▸ **WORK INSTRUCTIONS**: Scan the records for the string "cordova" and state how many lines contain it, using the number alone.

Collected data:
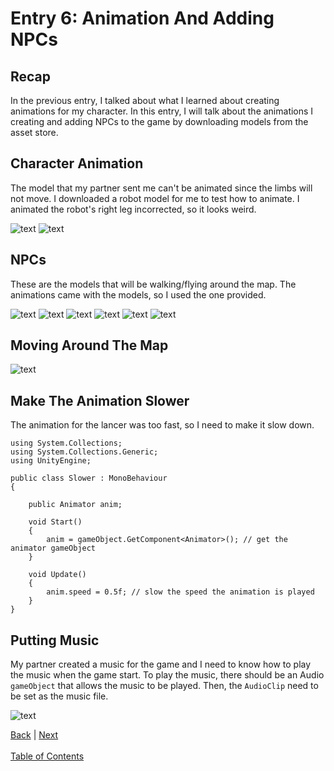 # Entry 6: Animation And Adding NPCs

## Recap
In the previous entry, I talked about what I learned about creating animations for my character. In this entry, I will talk about the animations I creating and adding NPCs to the game by downloading models from the asset store.

## Character Animation
The model that my partner sent me can't be animated since the limbs will not move. I downloaded a robot model for me to test how to animate. I animated the robot's right leg incorrected, so it looks weird.

![text](https://github.com/dive0/c-sharp-unity-independent-study/blob/master/images/character_animation.gif)
![text](https://github.com/dive0/c-sharp-unity-independent-study/blob/master/images/Animate_character.png)

## NPCs
These are the models that will be walking/flying around the map. The animations came with the models, so I used the one provided.

![text](https://github.com/dive0/c-sharp-unity-independent-study/blob/master/images/troll.gif)
![text](https://github.com/dive0/c-sharp-unity-independent-study/blob/master/images/lancer.gif)
![text](https://github.com/dive0/c-sharp-unity-independent-study/blob/master/images/Demon.gif)
![text](https://github.com/dive0/c-sharp-unity-independent-study/blob/master/images/boar.gif)
![text](https://github.com/dive0/c-sharp-unity-independent-study/blob/master/images/dragon.gif)
![text](https://github.com/dive0/c-sharp-unity-independent-study/blob/master/images/angel.gif)

## Moving Around The Map

![text](https://github.com/dive0/c-sharp-unity-independent-study/blob/master/images/move.gif)

## Make The Animation Slower
The animation for the lancer was too fast, so I need to make it slow down.

```
using System.Collections;
using System.Collections.Generic;
using UnityEngine;

public class Slower : MonoBehaviour
{

    public Animator anim;

    void Start()
    {
        anim = gameObject.GetComponent<Animator>(); // get the animator gameObject
    }

    void Update()
    {
        anim.speed = 0.5f; // slow the speed the animation is played
    }
}
```

## Putting Music
My partner created a music for the game and I need to know how to play the music when the game start. To play the music, there should be an Audio `gameObject` that allows the music to be played. Then, the `AudioClip` need to be set as the music file.

![text](https://github.com/dive0/c-sharp-unity-independent-study/blob/master/images/move.gif)

[Back](entry-5.md) | [Next](entry-7.md) <br><br>
[Table of Contents](../README.md)
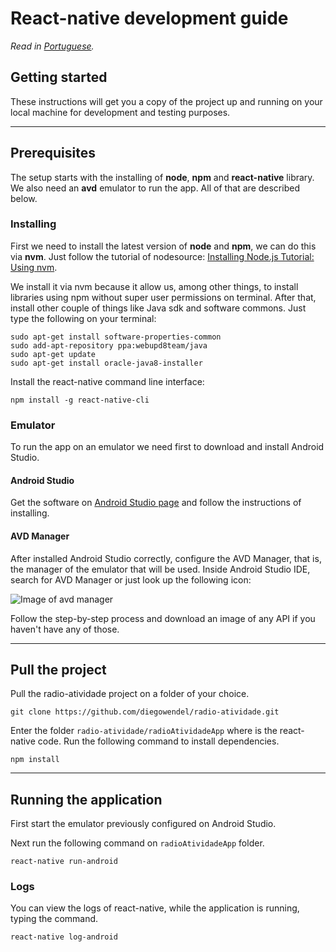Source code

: # React-native development guide

*Read in [Portuguese](development.pt-BR.md).*

## Getting started

These instructions will get you a copy of the project up and running on your local machine for development and testing purposes.

---

## Prerequisites

The setup starts with the installing of **node**, **npm** and **react-native** library.
We also need an **avd** emulator to run the app. All of that are described below.

### Installing

First we need to install the latest version of **node** and **npm**, we can do this via **nvm**. Just follow the tutorial of nodesource: [Installing Node.js Tutorial: Using nvm](https://nodesource.com/blog/installing-node-js-tutorial-using-nvm-on-mac-os-x-and-ubuntu/).

We install it via nvm because it allow us, among other things, to install libraries using npm without super user permissions on terminal. After that, install other couple of things like Java sdk and software commons. Just type the following on your terminal:

```
sudo apt-get install software-properties-common
sudo add-apt-repository ppa:webupd8team/java
sudo apt-get update
sudo apt-get install oracle-java8-installer
```

Install the react-native command line interface:

```
npm install -g react-native-cli
```

### Emulator

To run the app on an emulator we need first to download and install Android Studio.

#### Android Studio

Get the software on [Android Studio page](https://developer.android.com/studio/) and follow the instructions of installing.

#### AVD Manager

After installed Android Studio correctly, configure the AVD Manager, that is, the manager of the emulator that will be used. Inside Android Studio IDE, search for AVD Manager or just look up the following icon:

![Image of avd manager](https://wtcindia.files.wordpress.com/2015/07/screen-shot-2015-07-23-at-2-49-36-pm.png)

Follow the step-by-step process and download an image of any API if you haven't have any of those.

---

## Pull the project

Pull the radio-atividade project on a folder of your choice.

```
git clone https://github.com/diegowendel/radio-atividade.git
```

Enter the folder `radio-atividade/radioAtividadeApp` where is the react-native code. Run the following command to install dependencies.

```
npm install
```

---

## Running the application

First start the emulator previously configured on Android Studio.

Next run the following command on `radioAtividadeApp` folder.

```
react-native run-android
```

### Logs

You can view the logs of react-native, while the application is running, typing the command.

```
react-native log-android
```
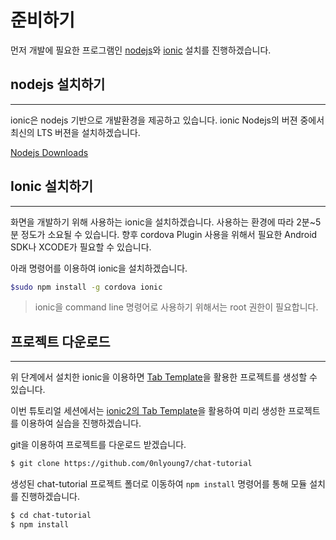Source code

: # 준비하기

먼저 개발에 필요한 프로그램인 [nodejs](https://nodejs.org/)와 [ionic](http://ionicframework.com/docs/v2/) 설치를 진행하겠습니다.
	
## nodejs 설치하기
-----------

ionic은 nodejs 기반으로 개발환경을 제공하고 있습니다.
ionic
Nodejs의 버젼 중에서 최신의 LTS 버젼을 설치하겠습니다.

[Nodejs Downloads](https://nodejs.org/en/download/)

## Ionic 설치하기
-----------

화면을 개발하기 위해 사용하는 ionic을 설치하겠습니다.
사용하는 환경에 따라 2분~5분 정도가 소요될 수 있습니다.
향후 cordova Plugin 사용을 위해서 필요한 Android SDK나 XCODE가 필요할 수 있습니다.

아래 명령어를 이용하여 ionic을 설치하겠습니다.

```bash
$sudo npm install -g cordova ionic
```
> ionic을 command line 명령어로 사용하기 위해서는 root 권한이 필요합니다.

## 프로젝트 다운로드
-----------

위 단계에서 설치한 ionic을 이용하면 [Tab Template](https://github.com/driftyco/ionic2-starter-tabs)을 활용한 프로젝트를 생성할 수 있습니다.

이번 튜토리얼 세션에서는 [ionic2의 Tab Template](https://github.com/driftyco/ionic2-starter-tabs)을 활용하여 미리 생성한 프로젝트를 이용하여 실습을 진행하겠습니다.

git을 이용하여 프로젝트를 다운로드 받겠습니다.

```bash	
$ git clone https://github.com/0nlyoung7/chat-tutorial
```

생성된 chat-tutorial 프로젝트 폴더로 이동하여 `npm install` 명령어를 통해 모듈 설치를 진행하겠습니다.

```bash
$ cd chat-tutorial
$ npm install
```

▸ **OUTPUT FOR THIS TASK**: 2